Kubrick trivializing pedophilia.
This post is about the movie (obviously) not the book.
I always found this movie to be entertaining, expecially the first part with the pathetic mom still alive, not giving too much importance to the way the issue of pedophila is belittled. It's a funny movie and I had fun watching it.
Then I found out that my gf has been molested as a child, so it all become not so funny anymore (I know, I'm one of those assholes that take notice of heavy issues only when they hit them directly).
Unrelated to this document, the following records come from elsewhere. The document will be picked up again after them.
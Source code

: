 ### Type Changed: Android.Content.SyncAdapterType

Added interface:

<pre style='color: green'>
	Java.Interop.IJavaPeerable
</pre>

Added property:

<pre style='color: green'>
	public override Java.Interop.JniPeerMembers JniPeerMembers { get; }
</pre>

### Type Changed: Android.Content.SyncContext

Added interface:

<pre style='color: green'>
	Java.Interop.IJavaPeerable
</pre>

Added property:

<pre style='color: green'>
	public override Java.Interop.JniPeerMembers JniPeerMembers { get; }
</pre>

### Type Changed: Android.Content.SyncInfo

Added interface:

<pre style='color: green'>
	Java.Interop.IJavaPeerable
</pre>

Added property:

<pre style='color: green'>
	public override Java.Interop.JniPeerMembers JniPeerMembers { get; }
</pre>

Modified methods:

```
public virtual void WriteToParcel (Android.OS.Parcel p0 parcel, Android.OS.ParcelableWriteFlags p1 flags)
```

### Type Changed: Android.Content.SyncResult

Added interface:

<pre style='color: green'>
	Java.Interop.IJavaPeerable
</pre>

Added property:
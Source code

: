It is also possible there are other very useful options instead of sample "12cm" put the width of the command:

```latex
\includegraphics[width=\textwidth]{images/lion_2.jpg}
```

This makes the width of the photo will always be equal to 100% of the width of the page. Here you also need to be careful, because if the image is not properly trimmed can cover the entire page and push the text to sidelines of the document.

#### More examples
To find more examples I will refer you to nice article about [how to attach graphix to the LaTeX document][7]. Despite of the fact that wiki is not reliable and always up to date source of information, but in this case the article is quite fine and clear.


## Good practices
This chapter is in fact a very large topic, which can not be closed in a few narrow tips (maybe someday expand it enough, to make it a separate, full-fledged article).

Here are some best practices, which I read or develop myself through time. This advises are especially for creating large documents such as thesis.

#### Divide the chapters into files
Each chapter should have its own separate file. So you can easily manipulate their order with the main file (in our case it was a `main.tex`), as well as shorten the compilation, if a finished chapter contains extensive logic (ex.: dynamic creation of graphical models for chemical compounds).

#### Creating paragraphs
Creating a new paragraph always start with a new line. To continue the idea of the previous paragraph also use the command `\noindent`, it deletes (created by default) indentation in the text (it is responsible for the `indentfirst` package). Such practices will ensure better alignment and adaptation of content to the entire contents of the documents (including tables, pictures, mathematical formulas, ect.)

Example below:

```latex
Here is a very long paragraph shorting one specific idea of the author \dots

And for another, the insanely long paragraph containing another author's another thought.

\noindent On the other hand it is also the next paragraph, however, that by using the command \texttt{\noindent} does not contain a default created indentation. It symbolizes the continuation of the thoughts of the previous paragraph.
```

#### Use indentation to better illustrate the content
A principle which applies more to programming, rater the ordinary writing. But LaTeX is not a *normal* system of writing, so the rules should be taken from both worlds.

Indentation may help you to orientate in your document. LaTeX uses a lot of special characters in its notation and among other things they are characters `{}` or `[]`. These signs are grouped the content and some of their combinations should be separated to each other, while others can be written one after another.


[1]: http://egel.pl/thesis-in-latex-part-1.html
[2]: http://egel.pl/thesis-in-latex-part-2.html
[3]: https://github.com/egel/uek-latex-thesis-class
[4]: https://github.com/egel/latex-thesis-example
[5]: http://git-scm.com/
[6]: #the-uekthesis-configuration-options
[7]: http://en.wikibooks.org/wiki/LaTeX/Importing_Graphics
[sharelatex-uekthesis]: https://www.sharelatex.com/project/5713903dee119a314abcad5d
Anyway, I noticed how Kubrick tries to humorize the subject but never takes a minute to actually condemn it.
Kubrick was an intellectual and a moralist (just watch eyes wide shut to see what I mean), but in this case I never quite noticed a real sense of critique of the subject, it's almost as if he roots for Humbert, a pedophile, who's not as monstous as the "bad" pedophile, and he thinks we should do the same (root, not molest).
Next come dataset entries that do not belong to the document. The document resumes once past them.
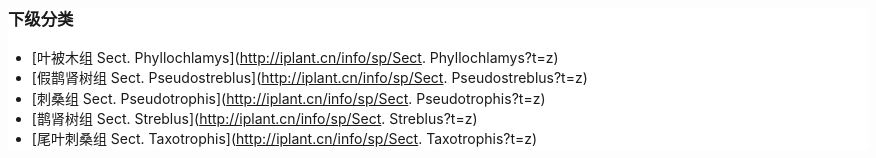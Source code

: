 ### 下级分类
* [叶被木组  Sect. Phyllochlamys](http://iplant.cn/info/sp/Sect. Phyllochlamys?t=z)
* [假鹊肾树组  Sect. Pseudostreblus](http://iplant.cn/info/sp/Sect. Pseudostreblus?t=z)
* [刺桑组  Sect. Pseudotrophis](http://iplant.cn/info/sp/Sect. Pseudotrophis?t=z)
* [鹊肾树组  Sect. Streblus](http://iplant.cn/info/sp/Sect. Streblus?t=z)
* [尾叶刺桑组  Sect. Taxotrophis](http://iplant.cn/info/sp/Sect. Taxotrophis?t=z)
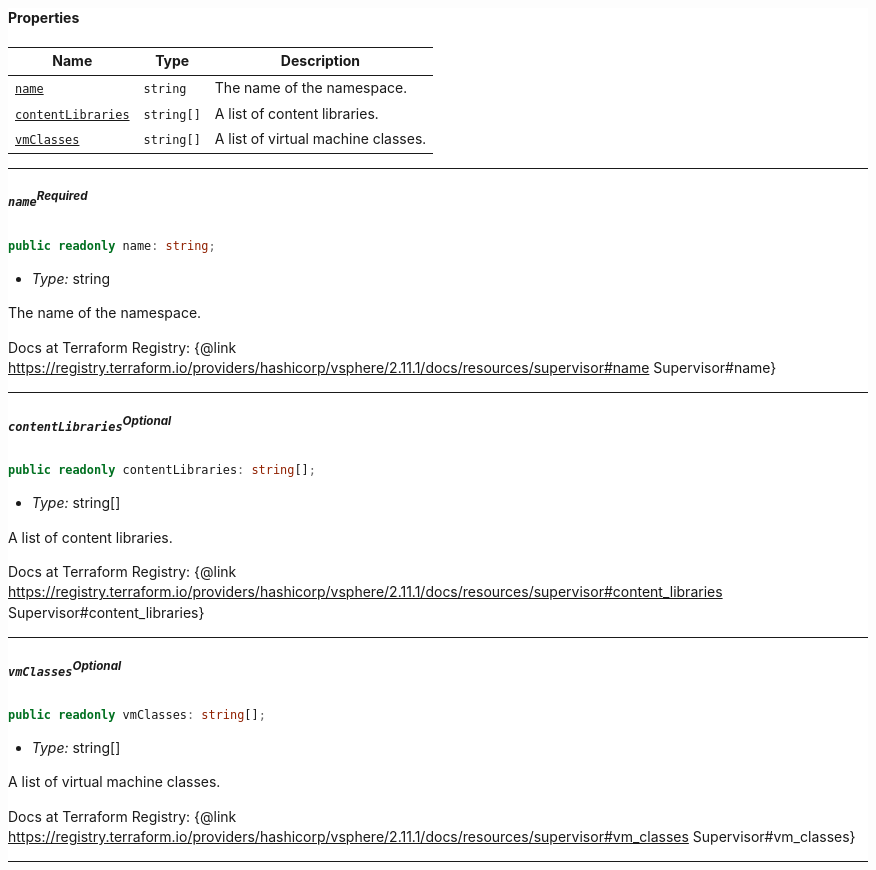 #### Properties <a name="Properties" id="Properties"></a>

| **Name** | **Type** | **Description** |
| --- | --- | --- |
| <code><a href="#@cdktf/provider-vsphere.supervisor.SupervisorNamespace.property.name">name</a></code> | <code>string</code> | The name of the namespace. |
| <code><a href="#@cdktf/provider-vsphere.supervisor.SupervisorNamespace.property.contentLibraries">contentLibraries</a></code> | <code>string[]</code> | A list of content libraries. |
| <code><a href="#@cdktf/provider-vsphere.supervisor.SupervisorNamespace.property.vmClasses">vmClasses</a></code> | <code>string[]</code> | A list of virtual machine classes. |

---

##### `name`<sup>Required</sup> <a name="name" id="@cdktf/provider-vsphere.supervisor.SupervisorNamespace.property.name"></a>

```typescript
public readonly name: string;
```

- *Type:* string

The name of the namespace.

Docs at Terraform Registry: {@link https://registry.terraform.io/providers/hashicorp/vsphere/2.11.1/docs/resources/supervisor#name Supervisor#name}

---

##### `contentLibraries`<sup>Optional</sup> <a name="contentLibraries" id="@cdktf/provider-vsphere.supervisor.SupervisorNamespace.property.contentLibraries"></a>

```typescript
public readonly contentLibraries: string[];
```

- *Type:* string[]

A list of content libraries.

Docs at Terraform Registry: {@link https://registry.terraform.io/providers/hashicorp/vsphere/2.11.1/docs/resources/supervisor#content_libraries Supervisor#content_libraries}

---

##### `vmClasses`<sup>Optional</sup> <a name="vmClasses" id="@cdktf/provider-vsphere.supervisor.SupervisorNamespace.property.vmClasses"></a>

```typescript
public readonly vmClasses: string[];
```

- *Type:* string[]

A list of virtual machine classes.

Docs at Terraform Registry: {@link https://registry.terraform.io/providers/hashicorp/vsphere/2.11.1/docs/resources/supervisor#vm_classes Supervisor#vm_classes}

---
Lolita is almost the guilty party here instead of the victim, her actions are dictated by her self judgment (she is a minor, so imagine how well founded that could be, but it's all played like "she does this because she wants it so... she's getting what she wants, right?") and her demise is never described as a tragedy, but almost as a comeuppance.
Now, I wonder if the 60s were maybe different times, so...sex between an old man and a 15 yo? Whatever, if there's grass on the pitch, let's play!
Or maybe she wasn't that young as in the book, so Kubrick felt he could mix it up a bit without taking a stronger stance against the issues?
Or maybe, and this is my take, Kubrick just ignored the whole point, was interested only in the trivial aspects of it and acted like an immature asshole that makes jokes about stuff whose depth and seriousness he doesn't quite grasp.